CPSA 2.2 User Guide

The Cryptographic Protocol Shapes Analyzer (CPSA) attempts to enumerate all essentially different executions possible for a cryptographic protocol. We call them the shapes of the protocol. Naturally occurring protocols have only finitely many, indeed very few shapes. Authentication and secrecy properties are easy to determine from them, as are attacks and anomalies.

For each input problem, the CPSA program is given some initial behavior, and it discovers what shapes are compatible with it. Normally, the initial behavior is from the point of view of one participant. The analysis reveals what the other participants must have done, given the participant's view. The search is based on a high-level algorithm that was claimed to be complete, i.e. every shape can in fact be found in a finite number of steps. Further theoretical work showed classes of executions that are not found by the algorithm, however it also showed that every omitted execution requires an unnatural interpretation of a protocol's roles. Hence the algorithm is complete relative to natural role semantics.

The analyzer is designed to work well with other tools. S-expressions are used for both input and output. The analyzer reads all the problems in its input, writes out the solution to each problem, and then exits. This release contains seven tools. The cpsagraph program provides a visualization of answers using Scalable Vector Graphics (SVG). The cpsashapes program removes intermediate results from analyzer runs making the shapes easy to identify. The cpsadiff program compares CPSA output files S-expression by S-expression, and prints the first skeleton that differs. The cpsalogic program logical formula that can be used to ensure security goals are achieved. The cpsaannotations program uses protocol annotations to annotate shapes and generate protocol soundness obligations. The cpsaparameters program detects some specification errors by performing a data flow analysis on protocol roles. The cpsapp program pretty prints its input using a CPSA specific algorithm.

The input syntax is essentially the same as the output syntax. A Lisp aware editor will pretty print input, and the output is pretty printed. We use Emacs' Scheme mode to prepare input. This document describes the syntax, but provides little assistance for its interpretation. See the CPSA Tutorial document for this information.

The typical pattern of usage is to enter the set of problems to be analyzed into a file, in this example, prob.scm, analyze the problems, and if something interesting is produced, visualize the answers.

$ cpsa +RTS -M512m -RTS -o prob.txt prob.scm
$ cpsagraph -o prob.xhtml prob.txt
$ firefox -remote "openFile(`pwd`/prob.xhtml)"

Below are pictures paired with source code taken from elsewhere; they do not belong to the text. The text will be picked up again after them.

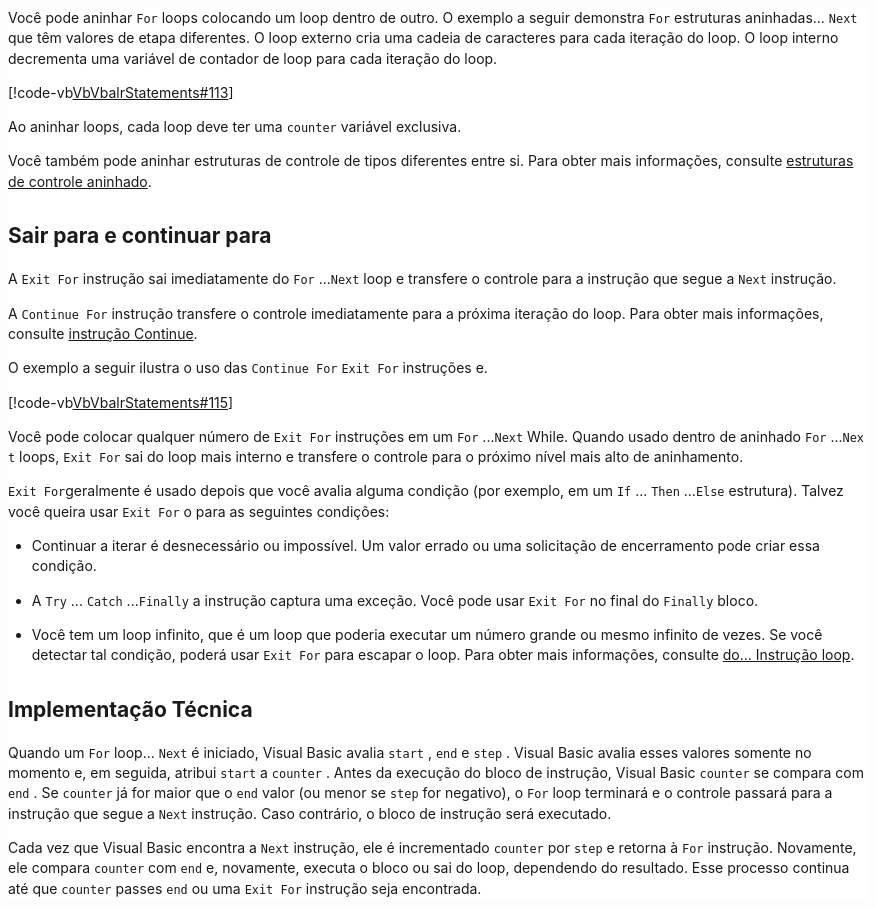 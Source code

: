 Você pode aninhar `For` loops colocando um loop dentro de outro. O exemplo a seguir demonstra `For` estruturas aninhadas... `Next` que têm valores de etapa diferentes. O loop externo cria uma cadeia de caracteres para cada iteração do loop. O loop interno decrementa uma variável de contador de loop para cada iteração do loop.

[!code-vb[VbVbalrStatements#113](~/samples/snippets/visualbasic/VS_Snippets_VBCSharp/VbVbalrStatements/VB/class7.vb#113)]

Ao aninhar loops, cada loop deve ter uma `counter` variável exclusiva.

Você também pode aninhar estruturas de controle de tipos diferentes entre si. Para obter mais informações, consulte [estruturas de controle aninhado](../../programming-guide/language-features/control-flow/nested-control-structures.md).

## <a name="exit-for-and-continue-for"></a>Sair para e continuar para

A `Exit For` instrução sai imediatamente do `For` ...`Next` loop e transfere o controle para a instrução que segue a `Next` instrução.

A `Continue For` instrução transfere o controle imediatamente para a próxima iteração do loop. Para obter mais informações, consulte [instrução Continue](continue-statement.md).

O exemplo a seguir ilustra o uso das `Continue For` `Exit For` instruções e.

[!code-vb[VbVbalrStatements#115](~/samples/snippets/visualbasic/VS_Snippets_VBCSharp/VbVbalrStatements/VB/class7.vb#115)]

Você pode colocar qualquer número de `Exit For` instruções em um `For` ...`Next` While. Quando usado dentro de aninhado `For` ...`Next` loops, `Exit For` sai do loop mais interno e transfere o controle para o próximo nível mais alto de aninhamento.

`Exit For`geralmente é usado depois que você avalia alguma condição (por exemplo, em um `If` ... `Then` ...`Else` estrutura). Talvez você queira usar `Exit For` o para as seguintes condições:

- Continuar a iterar é desnecessário ou impossível. Um valor errado ou uma solicitação de encerramento pode criar essa condição.

- A `Try` ... `Catch` ...`Finally` a instrução captura uma exceção. Você pode usar `Exit For` no final do `Finally` bloco.

- Você tem um loop infinito, que é um loop que poderia executar um número grande ou mesmo infinito de vezes. Se você detectar tal condição, poderá usar `Exit For` para escapar o loop. Para obter mais informações, consulte [do... Instrução loop](do-loop-statement.md).

## <a name="technical-implementation"></a>Implementação Técnica

Quando um `For` loop... `Next` é iniciado, Visual Basic avalia `start` , `end` e `step` . Visual Basic avalia esses valores somente no momento e, em seguida, atribui `start` a `counter` . Antes da execução do bloco de instrução, Visual Basic `counter` se compara com `end` . Se `counter` já for maior que o `end` valor (ou menor se `step` for negativo), o `For` loop terminará e o controle passará para a instrução que segue a `Next` instrução. Caso contrário, o bloco de instrução será executado.

Cada vez que Visual Basic encontra a `Next` instrução, ele é incrementado `counter` por `step` e retorna à `For` instrução. Novamente, ele compara `counter` com `end` e, novamente, executa o bloco ou sai do loop, dependendo do resultado. Esse processo continua até que `counter` passes `end` ou uma `Exit For` instrução seja encontrada.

Often a summary of the analysis is more enlightening.

$ cpsashapes -o prob_shapes.txt prob.txt
$ cpsagraph -o prob_shapes.xhtml prob_shapes.txt
$ firefox -remote "openFile(`pwd`/prob_shapes.xhtml)"

The distribution comes with the file cpsa.mk for inclusion into your makefile. A sample makefile follows. If you cut-and-paste from a browser window, be sure to convert the leading spaces in the last line to a tab character.

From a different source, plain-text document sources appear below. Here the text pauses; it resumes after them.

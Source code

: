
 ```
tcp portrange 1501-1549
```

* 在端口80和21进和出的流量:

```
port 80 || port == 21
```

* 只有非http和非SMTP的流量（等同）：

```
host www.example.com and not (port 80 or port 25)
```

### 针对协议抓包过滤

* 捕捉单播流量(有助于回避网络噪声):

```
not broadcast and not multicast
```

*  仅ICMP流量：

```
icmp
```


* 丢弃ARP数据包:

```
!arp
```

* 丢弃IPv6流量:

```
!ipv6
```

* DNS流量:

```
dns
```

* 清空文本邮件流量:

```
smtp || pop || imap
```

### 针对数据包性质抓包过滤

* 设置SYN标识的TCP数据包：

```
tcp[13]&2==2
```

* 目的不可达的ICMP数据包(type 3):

CPSAFLAGS = +RTS -M512m -RTS

SRCS := $(wildcard *.scm) $(wildcard *.lsp)

include cpsa.mk

all:    $(SRCS:%.scm=%_shapes.xhtml) $(SRCS:%.scm=%.xhtml) \
        $(SRCS:%.lsp=%_shapes.xhtml) $(SRCS:%.lsp=%.xhtml)

clean:
        -rm *.txt *.xhtml

For platforms without GNU make, the Haskell program Make.hs can be loaded into a Haskell interpreter and perform a similar function. Users are expected to copy the makefile or the Haskell program into the directory containing a set of analysis problems, and then modify the file so it specifies the command line flags appropriate for the problems in the directory.

Syntax

The syntax is extensible. Association lists in which the key is always a symbol are allowed at various points in the grammar. Key-value pairs with unrecognized keys are ignored, and are available for use by other tools. On output, unrecognized key-value pairs are preserved when printing protocols, but elided when printing skeletons, with the exception of the comment key.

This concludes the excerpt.